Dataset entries
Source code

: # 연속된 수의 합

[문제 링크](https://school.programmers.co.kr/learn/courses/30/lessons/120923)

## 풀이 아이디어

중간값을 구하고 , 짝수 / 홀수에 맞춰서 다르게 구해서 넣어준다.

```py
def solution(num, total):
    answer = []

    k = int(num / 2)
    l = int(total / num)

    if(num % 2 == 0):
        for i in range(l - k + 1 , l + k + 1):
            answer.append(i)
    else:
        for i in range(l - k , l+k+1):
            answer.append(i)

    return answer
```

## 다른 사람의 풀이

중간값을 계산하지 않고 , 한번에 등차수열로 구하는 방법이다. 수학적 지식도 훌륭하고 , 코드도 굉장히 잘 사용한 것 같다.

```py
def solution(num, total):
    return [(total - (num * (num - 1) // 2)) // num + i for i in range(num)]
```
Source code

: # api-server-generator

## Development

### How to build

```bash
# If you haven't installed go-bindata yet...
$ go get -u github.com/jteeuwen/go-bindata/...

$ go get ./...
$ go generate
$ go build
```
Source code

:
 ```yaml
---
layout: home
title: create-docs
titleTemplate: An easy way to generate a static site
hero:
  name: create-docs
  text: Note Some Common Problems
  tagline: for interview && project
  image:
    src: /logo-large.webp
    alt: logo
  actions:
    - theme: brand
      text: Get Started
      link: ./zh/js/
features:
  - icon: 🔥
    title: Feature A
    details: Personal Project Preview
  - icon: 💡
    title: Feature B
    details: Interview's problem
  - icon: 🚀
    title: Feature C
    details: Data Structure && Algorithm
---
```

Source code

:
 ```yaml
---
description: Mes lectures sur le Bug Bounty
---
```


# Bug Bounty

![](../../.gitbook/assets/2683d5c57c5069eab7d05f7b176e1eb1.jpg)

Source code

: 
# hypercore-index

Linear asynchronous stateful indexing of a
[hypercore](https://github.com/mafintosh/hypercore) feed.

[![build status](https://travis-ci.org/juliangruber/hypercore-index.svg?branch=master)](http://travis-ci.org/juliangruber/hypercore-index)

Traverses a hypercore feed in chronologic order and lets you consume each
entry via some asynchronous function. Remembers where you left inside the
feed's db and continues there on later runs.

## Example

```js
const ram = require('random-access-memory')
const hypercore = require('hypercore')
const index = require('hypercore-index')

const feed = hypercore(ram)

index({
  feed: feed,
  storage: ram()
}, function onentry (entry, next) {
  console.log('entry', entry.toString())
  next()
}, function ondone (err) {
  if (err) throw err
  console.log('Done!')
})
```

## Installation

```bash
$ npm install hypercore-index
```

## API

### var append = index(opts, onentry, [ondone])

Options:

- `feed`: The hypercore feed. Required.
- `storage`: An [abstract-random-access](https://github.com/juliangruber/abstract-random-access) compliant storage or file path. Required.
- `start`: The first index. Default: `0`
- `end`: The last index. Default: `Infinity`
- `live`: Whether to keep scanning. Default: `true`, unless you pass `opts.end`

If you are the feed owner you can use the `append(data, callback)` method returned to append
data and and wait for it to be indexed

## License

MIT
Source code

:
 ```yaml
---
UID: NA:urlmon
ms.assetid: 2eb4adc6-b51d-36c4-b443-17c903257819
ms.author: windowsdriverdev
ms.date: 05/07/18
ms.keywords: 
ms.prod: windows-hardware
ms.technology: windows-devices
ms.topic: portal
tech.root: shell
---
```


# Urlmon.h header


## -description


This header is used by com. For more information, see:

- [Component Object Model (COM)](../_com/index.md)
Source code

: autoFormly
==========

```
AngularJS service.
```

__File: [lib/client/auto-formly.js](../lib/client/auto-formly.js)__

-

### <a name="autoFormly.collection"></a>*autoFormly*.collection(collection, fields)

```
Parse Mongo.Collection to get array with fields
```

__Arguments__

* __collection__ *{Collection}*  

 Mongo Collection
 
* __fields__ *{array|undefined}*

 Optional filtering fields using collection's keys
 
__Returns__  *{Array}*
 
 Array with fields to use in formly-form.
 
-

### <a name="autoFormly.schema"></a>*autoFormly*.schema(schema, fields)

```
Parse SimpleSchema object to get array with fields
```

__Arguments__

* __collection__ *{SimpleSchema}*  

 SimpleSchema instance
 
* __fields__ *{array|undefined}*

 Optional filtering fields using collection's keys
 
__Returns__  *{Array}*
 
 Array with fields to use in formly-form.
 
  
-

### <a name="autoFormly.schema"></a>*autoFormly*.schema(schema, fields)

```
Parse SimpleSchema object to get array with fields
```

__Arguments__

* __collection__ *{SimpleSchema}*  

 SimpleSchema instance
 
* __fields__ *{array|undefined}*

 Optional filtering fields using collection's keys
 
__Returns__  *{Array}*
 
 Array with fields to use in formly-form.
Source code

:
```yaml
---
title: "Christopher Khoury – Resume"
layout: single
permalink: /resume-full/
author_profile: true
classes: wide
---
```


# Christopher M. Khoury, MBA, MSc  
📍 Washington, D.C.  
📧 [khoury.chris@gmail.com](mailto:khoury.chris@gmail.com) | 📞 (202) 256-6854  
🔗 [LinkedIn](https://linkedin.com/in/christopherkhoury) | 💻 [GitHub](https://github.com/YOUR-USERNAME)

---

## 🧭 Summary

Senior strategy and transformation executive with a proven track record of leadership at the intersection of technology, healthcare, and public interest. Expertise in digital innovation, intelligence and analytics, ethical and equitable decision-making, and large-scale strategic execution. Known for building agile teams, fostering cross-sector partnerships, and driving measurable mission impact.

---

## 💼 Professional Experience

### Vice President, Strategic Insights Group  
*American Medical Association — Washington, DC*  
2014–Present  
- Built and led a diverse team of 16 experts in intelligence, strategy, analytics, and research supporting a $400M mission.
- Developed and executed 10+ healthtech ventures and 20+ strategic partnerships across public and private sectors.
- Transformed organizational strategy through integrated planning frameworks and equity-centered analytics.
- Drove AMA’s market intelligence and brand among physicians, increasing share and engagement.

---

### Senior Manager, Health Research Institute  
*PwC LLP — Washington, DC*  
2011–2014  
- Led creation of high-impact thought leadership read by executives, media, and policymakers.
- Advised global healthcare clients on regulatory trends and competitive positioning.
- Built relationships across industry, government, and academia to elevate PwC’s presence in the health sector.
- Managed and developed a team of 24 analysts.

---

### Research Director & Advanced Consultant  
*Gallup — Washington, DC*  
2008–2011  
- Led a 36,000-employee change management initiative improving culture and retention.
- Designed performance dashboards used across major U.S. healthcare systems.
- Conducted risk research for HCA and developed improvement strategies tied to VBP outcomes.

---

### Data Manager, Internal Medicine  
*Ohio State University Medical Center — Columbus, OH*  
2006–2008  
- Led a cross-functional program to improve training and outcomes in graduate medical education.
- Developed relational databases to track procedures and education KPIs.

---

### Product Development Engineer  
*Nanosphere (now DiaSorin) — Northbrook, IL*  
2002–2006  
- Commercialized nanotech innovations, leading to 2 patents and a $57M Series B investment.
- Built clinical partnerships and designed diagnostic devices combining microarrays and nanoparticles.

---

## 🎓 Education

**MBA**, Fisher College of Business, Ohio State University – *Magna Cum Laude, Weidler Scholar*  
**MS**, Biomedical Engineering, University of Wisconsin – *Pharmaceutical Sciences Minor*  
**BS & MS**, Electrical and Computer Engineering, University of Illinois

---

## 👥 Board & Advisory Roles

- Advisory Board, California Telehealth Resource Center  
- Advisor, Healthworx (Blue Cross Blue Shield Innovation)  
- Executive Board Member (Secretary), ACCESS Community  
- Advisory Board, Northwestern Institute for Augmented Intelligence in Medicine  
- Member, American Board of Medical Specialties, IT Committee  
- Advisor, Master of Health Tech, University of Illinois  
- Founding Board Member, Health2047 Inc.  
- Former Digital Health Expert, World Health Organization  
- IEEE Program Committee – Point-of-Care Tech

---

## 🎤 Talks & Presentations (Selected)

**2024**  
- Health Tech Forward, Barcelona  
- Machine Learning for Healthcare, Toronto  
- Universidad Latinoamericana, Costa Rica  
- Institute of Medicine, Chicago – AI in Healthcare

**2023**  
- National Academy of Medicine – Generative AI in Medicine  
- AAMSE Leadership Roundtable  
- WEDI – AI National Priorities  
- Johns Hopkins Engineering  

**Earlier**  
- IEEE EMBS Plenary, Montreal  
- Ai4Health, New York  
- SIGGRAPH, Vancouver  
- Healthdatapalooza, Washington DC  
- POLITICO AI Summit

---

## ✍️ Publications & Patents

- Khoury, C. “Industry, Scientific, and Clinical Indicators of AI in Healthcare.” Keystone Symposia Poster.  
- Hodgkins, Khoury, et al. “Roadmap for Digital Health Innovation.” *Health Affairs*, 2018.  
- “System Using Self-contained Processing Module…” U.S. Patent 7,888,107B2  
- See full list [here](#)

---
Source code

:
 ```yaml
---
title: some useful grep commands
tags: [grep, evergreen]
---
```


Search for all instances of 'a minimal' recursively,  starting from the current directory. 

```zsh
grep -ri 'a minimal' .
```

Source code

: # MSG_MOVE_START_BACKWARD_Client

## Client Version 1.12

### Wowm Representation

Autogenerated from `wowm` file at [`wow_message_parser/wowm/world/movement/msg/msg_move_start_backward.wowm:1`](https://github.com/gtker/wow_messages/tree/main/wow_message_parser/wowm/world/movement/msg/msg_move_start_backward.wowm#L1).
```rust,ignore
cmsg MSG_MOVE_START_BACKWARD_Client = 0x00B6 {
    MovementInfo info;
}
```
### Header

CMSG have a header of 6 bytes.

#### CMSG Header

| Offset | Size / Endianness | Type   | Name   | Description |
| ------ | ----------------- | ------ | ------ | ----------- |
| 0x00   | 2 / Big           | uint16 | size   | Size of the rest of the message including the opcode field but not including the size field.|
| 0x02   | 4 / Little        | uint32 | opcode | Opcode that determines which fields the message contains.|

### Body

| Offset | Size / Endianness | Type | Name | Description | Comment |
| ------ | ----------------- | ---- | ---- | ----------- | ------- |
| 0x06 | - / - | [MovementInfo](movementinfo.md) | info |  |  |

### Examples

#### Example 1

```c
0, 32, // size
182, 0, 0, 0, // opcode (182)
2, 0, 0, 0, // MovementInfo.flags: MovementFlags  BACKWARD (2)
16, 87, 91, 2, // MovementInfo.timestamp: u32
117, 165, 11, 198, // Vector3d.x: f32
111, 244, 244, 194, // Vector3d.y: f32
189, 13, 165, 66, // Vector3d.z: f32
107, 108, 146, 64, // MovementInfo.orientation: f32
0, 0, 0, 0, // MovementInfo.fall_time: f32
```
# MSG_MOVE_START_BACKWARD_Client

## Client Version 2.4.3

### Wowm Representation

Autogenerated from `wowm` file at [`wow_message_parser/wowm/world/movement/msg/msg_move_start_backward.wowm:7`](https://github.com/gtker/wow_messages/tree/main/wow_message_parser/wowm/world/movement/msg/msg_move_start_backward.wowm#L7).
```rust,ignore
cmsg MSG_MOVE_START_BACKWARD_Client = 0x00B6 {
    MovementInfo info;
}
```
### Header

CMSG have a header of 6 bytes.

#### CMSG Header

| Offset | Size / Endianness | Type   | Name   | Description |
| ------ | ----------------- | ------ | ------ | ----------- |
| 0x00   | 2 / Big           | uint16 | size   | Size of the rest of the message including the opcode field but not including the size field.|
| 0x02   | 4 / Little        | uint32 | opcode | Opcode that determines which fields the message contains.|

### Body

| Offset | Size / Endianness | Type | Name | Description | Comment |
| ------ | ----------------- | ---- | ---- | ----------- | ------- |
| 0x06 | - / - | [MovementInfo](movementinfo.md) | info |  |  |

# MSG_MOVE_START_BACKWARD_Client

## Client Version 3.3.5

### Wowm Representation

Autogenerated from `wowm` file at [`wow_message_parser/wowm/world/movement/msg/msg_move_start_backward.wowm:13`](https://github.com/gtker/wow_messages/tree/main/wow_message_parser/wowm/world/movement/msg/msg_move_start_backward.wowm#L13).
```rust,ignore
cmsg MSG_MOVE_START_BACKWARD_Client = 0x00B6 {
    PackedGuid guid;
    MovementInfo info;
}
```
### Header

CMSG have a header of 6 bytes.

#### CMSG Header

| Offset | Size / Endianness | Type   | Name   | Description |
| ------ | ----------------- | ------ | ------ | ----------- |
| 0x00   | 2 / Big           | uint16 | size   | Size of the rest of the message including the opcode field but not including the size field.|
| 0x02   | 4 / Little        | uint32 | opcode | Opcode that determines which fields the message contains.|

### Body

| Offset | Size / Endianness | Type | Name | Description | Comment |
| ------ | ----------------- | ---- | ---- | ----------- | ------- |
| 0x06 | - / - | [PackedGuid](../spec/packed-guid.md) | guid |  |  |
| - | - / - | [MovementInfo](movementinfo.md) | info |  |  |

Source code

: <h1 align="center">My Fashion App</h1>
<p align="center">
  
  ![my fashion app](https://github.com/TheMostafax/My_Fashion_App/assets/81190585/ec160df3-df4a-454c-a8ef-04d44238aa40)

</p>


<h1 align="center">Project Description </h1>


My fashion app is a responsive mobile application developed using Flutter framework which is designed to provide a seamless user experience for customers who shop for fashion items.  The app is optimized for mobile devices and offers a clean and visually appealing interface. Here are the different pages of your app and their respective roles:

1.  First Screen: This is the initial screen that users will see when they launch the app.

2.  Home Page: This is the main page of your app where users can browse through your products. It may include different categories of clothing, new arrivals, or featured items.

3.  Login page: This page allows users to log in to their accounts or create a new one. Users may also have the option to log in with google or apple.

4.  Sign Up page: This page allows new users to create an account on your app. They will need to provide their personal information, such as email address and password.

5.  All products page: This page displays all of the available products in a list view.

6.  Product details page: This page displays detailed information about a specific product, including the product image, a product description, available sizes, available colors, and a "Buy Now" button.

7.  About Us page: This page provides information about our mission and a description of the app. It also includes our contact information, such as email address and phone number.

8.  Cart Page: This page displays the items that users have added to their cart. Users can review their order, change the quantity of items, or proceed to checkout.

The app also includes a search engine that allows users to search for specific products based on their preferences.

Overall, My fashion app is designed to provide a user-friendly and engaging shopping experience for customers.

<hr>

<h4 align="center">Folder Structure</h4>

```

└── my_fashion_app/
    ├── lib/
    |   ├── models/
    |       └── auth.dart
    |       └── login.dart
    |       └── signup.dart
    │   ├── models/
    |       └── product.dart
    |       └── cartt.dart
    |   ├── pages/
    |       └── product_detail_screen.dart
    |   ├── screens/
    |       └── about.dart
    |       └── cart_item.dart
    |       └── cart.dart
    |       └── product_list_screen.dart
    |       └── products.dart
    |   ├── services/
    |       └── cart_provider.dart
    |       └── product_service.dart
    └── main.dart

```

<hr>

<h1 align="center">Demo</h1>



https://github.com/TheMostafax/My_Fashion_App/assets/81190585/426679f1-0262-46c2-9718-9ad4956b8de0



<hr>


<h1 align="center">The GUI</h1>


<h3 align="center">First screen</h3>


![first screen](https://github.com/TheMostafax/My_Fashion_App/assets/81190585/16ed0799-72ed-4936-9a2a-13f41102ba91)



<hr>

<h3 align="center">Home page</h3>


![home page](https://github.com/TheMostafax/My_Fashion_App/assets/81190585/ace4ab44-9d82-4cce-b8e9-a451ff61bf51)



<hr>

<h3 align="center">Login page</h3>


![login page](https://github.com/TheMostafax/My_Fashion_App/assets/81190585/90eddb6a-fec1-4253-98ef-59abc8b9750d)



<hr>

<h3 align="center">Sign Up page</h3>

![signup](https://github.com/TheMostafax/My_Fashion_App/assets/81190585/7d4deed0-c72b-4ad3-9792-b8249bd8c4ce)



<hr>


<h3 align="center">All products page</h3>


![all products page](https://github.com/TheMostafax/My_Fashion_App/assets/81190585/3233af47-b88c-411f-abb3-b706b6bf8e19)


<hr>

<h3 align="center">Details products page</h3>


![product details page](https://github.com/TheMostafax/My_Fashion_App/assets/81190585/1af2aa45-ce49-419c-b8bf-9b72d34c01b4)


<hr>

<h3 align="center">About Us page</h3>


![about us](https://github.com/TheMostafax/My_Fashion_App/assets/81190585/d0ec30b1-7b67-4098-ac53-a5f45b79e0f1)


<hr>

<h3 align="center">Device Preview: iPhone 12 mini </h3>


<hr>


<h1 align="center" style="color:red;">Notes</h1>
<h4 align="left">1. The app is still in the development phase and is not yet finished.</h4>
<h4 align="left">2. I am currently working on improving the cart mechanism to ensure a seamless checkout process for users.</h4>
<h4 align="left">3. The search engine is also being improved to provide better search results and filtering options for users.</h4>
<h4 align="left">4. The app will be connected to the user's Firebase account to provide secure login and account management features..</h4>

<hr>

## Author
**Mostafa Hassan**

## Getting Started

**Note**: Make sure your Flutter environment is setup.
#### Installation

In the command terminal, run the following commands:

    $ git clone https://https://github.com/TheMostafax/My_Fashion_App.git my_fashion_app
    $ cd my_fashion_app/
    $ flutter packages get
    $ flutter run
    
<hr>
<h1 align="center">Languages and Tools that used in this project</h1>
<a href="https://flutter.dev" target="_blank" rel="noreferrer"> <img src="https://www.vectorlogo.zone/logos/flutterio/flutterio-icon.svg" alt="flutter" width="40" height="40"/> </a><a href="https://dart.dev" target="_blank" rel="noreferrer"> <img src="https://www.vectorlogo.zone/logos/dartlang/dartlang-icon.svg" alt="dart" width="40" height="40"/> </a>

Required work: With the line holding "Linear asynchronous stateful indexing of a" as the first and the line holding "Traverses a hypercore" as the last, set down that range of the entries above exactly, and nothing else.

Solution for this problem:
Linear asynchronous stateful indexing of a
[hypercore](https://github.com/mafintosh/hypercore) feed.

[![build status](https://travis-ci.org/juliangruber/hypercore-index.svg?branch=master)](http://travis-ci.org/juliangruber/hypercore-index)

Traverses a hypercore feed in chronologic order and lets you consume each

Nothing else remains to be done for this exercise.